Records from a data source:
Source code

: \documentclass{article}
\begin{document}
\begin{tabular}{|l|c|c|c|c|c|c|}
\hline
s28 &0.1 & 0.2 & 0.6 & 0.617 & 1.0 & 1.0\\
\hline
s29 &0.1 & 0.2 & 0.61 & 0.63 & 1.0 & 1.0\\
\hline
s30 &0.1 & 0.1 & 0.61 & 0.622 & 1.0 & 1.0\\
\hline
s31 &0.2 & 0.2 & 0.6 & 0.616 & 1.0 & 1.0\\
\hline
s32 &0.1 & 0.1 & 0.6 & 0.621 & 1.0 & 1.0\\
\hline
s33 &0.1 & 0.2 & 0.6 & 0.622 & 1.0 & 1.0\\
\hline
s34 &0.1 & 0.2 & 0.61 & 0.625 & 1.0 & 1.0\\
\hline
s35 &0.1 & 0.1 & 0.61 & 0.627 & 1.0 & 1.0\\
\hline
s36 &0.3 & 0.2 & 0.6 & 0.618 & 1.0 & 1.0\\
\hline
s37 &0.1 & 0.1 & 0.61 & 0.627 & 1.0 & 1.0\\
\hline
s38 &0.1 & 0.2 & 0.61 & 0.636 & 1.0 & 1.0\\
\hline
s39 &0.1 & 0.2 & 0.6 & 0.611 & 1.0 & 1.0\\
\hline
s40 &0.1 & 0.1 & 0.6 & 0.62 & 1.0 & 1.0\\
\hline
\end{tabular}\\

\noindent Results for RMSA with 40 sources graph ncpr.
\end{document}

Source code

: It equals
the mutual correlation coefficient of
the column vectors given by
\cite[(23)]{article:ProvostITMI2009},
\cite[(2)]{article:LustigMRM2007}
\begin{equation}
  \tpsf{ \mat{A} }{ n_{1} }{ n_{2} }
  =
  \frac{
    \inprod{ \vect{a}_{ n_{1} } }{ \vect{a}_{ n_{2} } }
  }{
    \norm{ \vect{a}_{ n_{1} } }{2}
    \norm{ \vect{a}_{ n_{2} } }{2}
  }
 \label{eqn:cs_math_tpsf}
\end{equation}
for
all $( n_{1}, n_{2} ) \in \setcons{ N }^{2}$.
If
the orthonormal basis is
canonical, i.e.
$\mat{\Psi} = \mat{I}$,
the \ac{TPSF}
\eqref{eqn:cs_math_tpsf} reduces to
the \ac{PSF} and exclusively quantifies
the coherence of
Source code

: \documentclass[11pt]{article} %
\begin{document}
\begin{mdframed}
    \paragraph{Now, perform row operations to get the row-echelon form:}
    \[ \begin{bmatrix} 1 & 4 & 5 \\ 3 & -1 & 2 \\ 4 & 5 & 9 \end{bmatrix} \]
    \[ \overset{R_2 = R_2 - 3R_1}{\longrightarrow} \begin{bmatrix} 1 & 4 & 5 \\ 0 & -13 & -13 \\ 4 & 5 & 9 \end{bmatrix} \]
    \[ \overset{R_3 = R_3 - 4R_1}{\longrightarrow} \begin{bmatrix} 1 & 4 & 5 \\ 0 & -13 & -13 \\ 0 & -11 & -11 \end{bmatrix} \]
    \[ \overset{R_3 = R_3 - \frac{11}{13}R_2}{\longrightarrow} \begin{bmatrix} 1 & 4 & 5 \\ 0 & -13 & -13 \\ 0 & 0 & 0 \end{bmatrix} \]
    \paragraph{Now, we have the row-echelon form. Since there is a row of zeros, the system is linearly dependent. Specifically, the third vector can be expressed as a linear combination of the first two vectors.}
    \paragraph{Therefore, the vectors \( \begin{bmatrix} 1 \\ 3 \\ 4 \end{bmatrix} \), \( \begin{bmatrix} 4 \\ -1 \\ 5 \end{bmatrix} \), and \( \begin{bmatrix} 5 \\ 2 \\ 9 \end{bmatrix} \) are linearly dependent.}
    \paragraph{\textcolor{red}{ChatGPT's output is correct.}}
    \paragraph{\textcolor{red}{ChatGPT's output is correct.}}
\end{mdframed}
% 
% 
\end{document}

## [Exercise description]
The entries are to be transcribed exactly, each line in full.

## [Written response]
Source code

: \documentclass{article}
\begin{document}
\begin{tabular}{|l|c|c|c|c|c|c|}
\hline
s28 &0.1 & 0.2 & 0.6 & 0.617 & 1.0 & 1.0\\
\hline
s29 &0.1 & 0.2 & 0.61 & 0.63 & 1.0 & 1.0\\
\hline
s30 &0.1 & 0.1 & 0.61 & 0.622 & 1.0 & 1.0\\
\hline
s31 &0.2 & 0.2 & 0.6 & 0.616 & 1.0 & 1.0\\
\hline
s32 &0.1 & 0.1 & 0.6 & 0.621 & 1.0 & 1.0\\
\hline
s33 &0.1 & 0.2 & 0.6 & 0.622 & 1.0 & 1.0\\
\hline
s34 &0.1 & 0.2 & 0.61 & 0.625 & 1.0 & 1.0\\
\hline
s35 &0.1 & 0.1 & 0.61 & 0.627 & 1.0 & 1.0\\
\hline
s36 &0.3 & 0.2 & 0.6 & 0.618 & 1.0 & 1.0\\
\hline
s37 &0.1 & 0.1 & 0.61 & 0.627 & 1.0 & 1.0\\
\hline
s38 &0.1 & 0.2 & 0.61 & 0.636 & 1.0 & 1.0\\
\hline
s39 &0.1 & 0.2 & 0.6 & 0.611 & 1.0 & 1.0\\
\hline
s40 &0.1 & 0.1 & 0.6 & 0.62 & 1.0 & 1.0\\
\hline
\end{tabular}\\

\noindent Results for RMSA with 40 sources graph ncpr.
\end{document}

Source code

: It equals
the mutual correlation coefficient of
the column vectors given by
\cite[(23)]{article:ProvostITMI2009},
\cite[(2)]{article:LustigMRM2007}
\begin{equation}
  \tpsf{ \mat{A} }{ n_{1} }{ n_{2} }
  =
  \frac{
    \inprod{ \vect{a}_{ n_{1} } }{ \vect{a}_{ n_{2} } }
  }{
    \norm{ \vect{a}_{ n_{1} } }{2}
    \norm{ \vect{a}_{ n_{2} } }{2}
  }
 \label{eqn:cs_math_tpsf}
\end{equation}
for
all $( n_{1}, n_{2} ) \in \setcons{ N }^{2}$.
If
the orthonormal basis is
canonical, i.e.
$\mat{\Psi} = \mat{I}$,
the \ac{TPSF}
\eqref{eqn:cs_math_tpsf} reduces to
the \ac{PSF} and exclusively quantifies
the coherence of
Source code

: \documentclass[11pt]{article} %
\begin{document}
\begin{mdframed}
    \paragraph{Now, perform row operations to get the row-echelon form:}
    \[ \begin{bmatrix} 1 & 4 & 5 \\ 3 & -1 & 2 \\ 4 & 5 & 9 \end{bmatrix} \]
    \[ \overset{R_2 = R_2 - 3R_1}{\longrightarrow} \begin{bmatrix} 1 & 4 & 5 \\ 0 & -13 & -13 \\ 4 & 5 & 9 \end{bmatrix} \]
    \[ \overset{R_3 = R_3 - 4R_1}{\longrightarrow} \begin{bmatrix} 1 & 4 & 5 \\ 0 & -13 & -13 \\ 0 & -11 & -11 \end{bmatrix} \]
    \[ \overset{R_3 = R_3 - \frac{11}{13}R_2}{\longrightarrow} \begin{bmatrix} 1 & 4 & 5 \\ 0 & -13 & -13 \\ 0 & 0 & 0 \end{bmatrix} \]
    \paragraph{Now, we have the row-echelon form. Since there is a row of zeros, the system is linearly dependent. Specifically, the third vector can be expressed as a linear combination of the first two vectors.}
    \paragraph{Therefore, the vectors \( \begin{bmatrix} 1 \\ 3 \\ 4 \end{bmatrix} \), \( \begin{bmatrix} 4 \\ -1 \\ 5 \end{bmatrix} \), and \( \begin{bmatrix} 5 \\ 2 \\ 9 \end{bmatrix} \) are linearly dependent.}
    \paragraph{\textcolor{red}{ChatGPT's output is correct.}}
    \paragraph{\textcolor{red}{ChatGPT's output is correct.}}
\end{mdframed}
% 
% 
\end{document}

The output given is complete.